With the wealth of inspiration that the homeliness of Christmas offers, Easter can appear to be literature’s second-string festival. As a festival, Easter offers real drama. It begins with triumph, goes through betrayal, despair, suffering and for believer’s it culminates in great triumph. For a novelist it offers a great symbolic journey, which as well as being the journey of a great man is the journey of humanity. As well as the religious symbolism of Easter the idea of becoming new is very potent, the idea of being born again and beginning afresh.

The word Easter comes from a Germanic word that is cognate with “east”, and therefore with dawn, pointing to the spirit of new beginnings which Easter represents. Benjamin Disraeli coined the term for celebrating Easter, so however you’re Eastering this weekend there are no shortage of literary works inspired by Easter to keep you company.

The Sound and the Fury by William Faulkner
Faulkner took the title for this novel from the Macbeth speech where Macbeth laments the futility of life being a “ tale, told by an idiot, full of sound and fury, signifying nothing”.

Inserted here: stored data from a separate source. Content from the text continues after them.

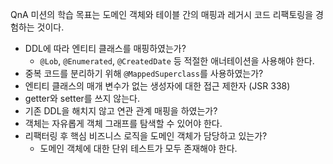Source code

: QnA 미션의 학습 목표는 도메인 객체와 테이블 간의 매핑과 레거시 코드 리팩토링을 경험하는 것이다.

- DDL에 따라 엔티티 클래스를 매핑하였는가?
   - `@Lob`, `@Enumerated`, `@CreatedDate` 등 적절한 애너테이션을 사용해야 한다.
- 중복 코드를 분리하기 위해 `@MappedSuperclass`를 사용하였는가?
- 엔티티 클래스의 매개 변수가 없는 생성자에 대한 접근 제한자 (JSR 338)
- getter와 setter를 쓰지 않는다.
- 기존 DDL을 해치지 않고 연관 관계 매핑을 하였는가?
- 객체는 자유롭게 객체 그래프를 탐색할 수 있어야 한다.
- 리팩터링 후 핵심 비즈니스 로직을 도메인 객체가 담당하고 있는가?
   - 도메인 객체에 대한 단위 테스트가 모두 존재해야 한다.
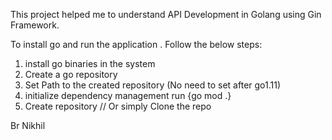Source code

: This project helped me to understand API Development in Golang using Gin Framework. 

To install go and run the application . 
Follow the below steps:

1. install go binaries in the system
2. Create a go repository
3. Set Path to the created repository (No need to set after go1.11)
4. initialize dependency management run {go mod .}
5. Create repository // Or simply Clone the repo


Br
Nikhil

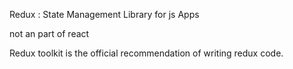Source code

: Redux : State Management Library for js Apps

not an part of react

Redux toolkit is the official recommendation of writing redux code.


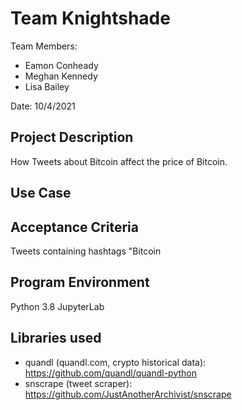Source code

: # Team Knightshade
Team Members: 
  * Eamon Conheady
  * Meghan Kennedy
  * Lisa Bailey

Date: 10/4/2021

## Project Description
How Tweets about Bitcoin affect the price of Bitcoin.

## Use Case


## Acceptance Criteria
Tweets containing hashtags "Bitcoin

## Program Environment
Python 3.8
JupyterLab

## Libraries used
  * quandl (quandl.com, crypto historical data): https://github.com/quandl/quandl-python
  * snscrape (tweet scraper): https://github.com/JustAnotherArchivist/snscrape
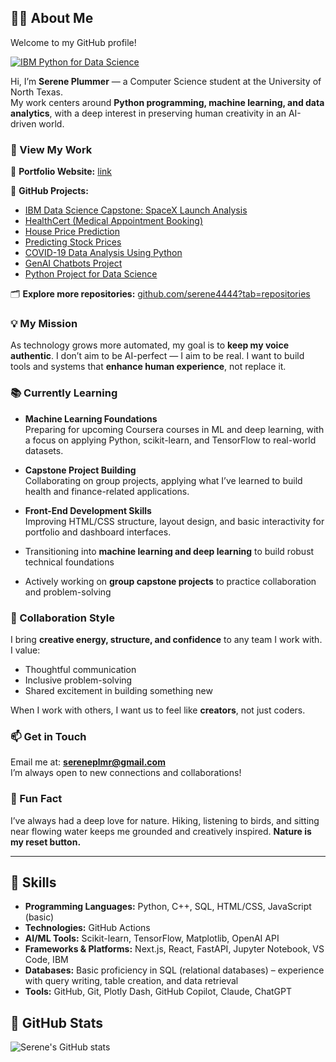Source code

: ## 👨‍💻 About Me

Welcome to my GitHub profile!

[![IBM Python for Data Science](https://images.credly.com/size/110x110/images/169512d3-cef6-43e3-bec8-e6af2723a076/image.png)](https://www.credly.com/badges/79f5a6d2-612e-4ef2-ae20-186168434e42/public_url)

Hi, I’m **Serene Plummer** — a Computer Science student at the University of North Texas.  
My work centers around **Python programming, machine learning, and data analytics**, with a deep interest in preserving human creativity in an AI-driven world.

### 💼 View My Work  
🔗 **Portfolio Website:** [link](https://serene4444.github.io/myPortfolio/)

📁 **GitHub Projects:**  
- [IBM Data Science Capstone: SpaceX Launch Analysis](https://github.com/serene4444/Data-Science-Capstone)  
- [HealthCert (Medical Appointment Booking)](https://github.com/serene4444/Medical-Appointment-Booking)
- [House Price Prediction](https://github.com/serene4444/California-Housing-Price-Prediction)
- [Predicting Stock Prices](https://github.com/serene4444/Prediciting-Stock-Prices)  
- [COVID-19 Data Analysis Using Python](https://github.com/serene4444/COVID19-Data-Analysis-Using-Python)  
- [GenAI Chatbots Project](https://github.com/serene4444/GenAI-Chatbots-Project)  
- [Python Project for Data Science](https://github.com/serene4444/Python-Project-for-Data-Science)

🗂️ **Explore more repositories:** [github.com/serene4444?tab=repositories](https://github.com/serene4444?tab=repositories)

### 💡 My Mission  
As technology grows more automated, my goal is to **keep my voice authentic**. I don’t aim to be AI-perfect — I aim to be real. I want to build tools and systems that **enhance human experience**, not replace it.

### 📚 Currently Learning  
-  **Machine Learning Foundations**  
  Preparing for upcoming Coursera courses in ML and deep learning, with a focus on applying Python, scikit-learn, and TensorFlow to real-world datasets.

- **Capstone Project Building**  
  Collaborating on group projects, applying what I’ve learned to build health and finance-related applications.

- **Front-End Development Skills**  
  Improving HTML/CSS structure, layout design, and basic interactivity for portfolio and dashboard interfaces.

- Transitioning into **machine learning and deep learning** to build robust technical foundations  
- Actively working on **group capstone projects** to practice collaboration and problem-solving

### 🤝 Collaboration Style  
I bring **creative energy, structure, and confidence** to any team I work with. I value:
- Thoughtful communication  
- Inclusive problem-solving  
- Shared excitement in building something new  

When I work with others, I want us to feel like **creators**, not just coders.

### 📫 Get in Touch  
Email me at: **sereneplmr@gmail.com**  
I’m always open to new connections and collaborations!

### 🌿 Fun Fact  
I’ve always had a deep love for nature. Hiking, listening to birds, and sitting near flowing water keeps me grounded and creatively inspired. **Nature is my reset button.**

---

## 🌟 Skills

- **Programming Languages:** Python, C++, SQL, HTML/CSS, JavaScript (basic)  
- **Technologies:** GitHub Actions  
- **AI/ML Tools:** Scikit-learn, TensorFlow, Matplotlib, OpenAI API  
- **Frameworks & Platforms:** Next.js, React, FastAPI, Jupyter Notebook, VS Code, IBM  
- **Databases:** Basic proficiency in SQL (relational databases) – experience with query writing, table creation, and data retrieval  
- **Tools:** GitHub, Git, Plotly Dash, GitHub Copilot, Claude, ChatGPT

## 🌟 GitHub Stats

![Serene's GitHub stats](https://github-readme-stats.vercel.app/api?username=serene4444&show_icons=true&theme=radical)

<!---
sereneplummerr/sereneplummerr is a ✨ special ✨ repository because its `README.md` (this file) appears on your GitHub profile.
You can click the Preview link to take a look at your changes.
--->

It opens inside the mind of the “idiot,”Benjy Compson, a 33-year-old man who has the mind of a small child. More than any other modern masterpiece Easter is pivotal to the novel’s architecture and plot. Three of the four parts of Faulkner’s magnum opus are set on the Easter weekend of 1928, with the final part occurring on Easter Sunday. In the novel, several characters experience parallels with Christ’s death and/or his resurrection. Friday’s narration is by Jason, the cruel, sadistic male heir of the Compsons whose malevolence is in stark contrast to Christ’s forgiveness and love. Holy Saturday marks its narrator Benjy’s birthday as he turns 33; Jesus Christ died at age 33. Benjy may be seen as a Christ figure, cast aside as an idiot and made impotent by modern society. The deaths of Quentin and Mr Compson, the loss of Caddy’s virginity, and the deterioration of the Compson family may all be viewed through the lens of Christ’s death and resurrection.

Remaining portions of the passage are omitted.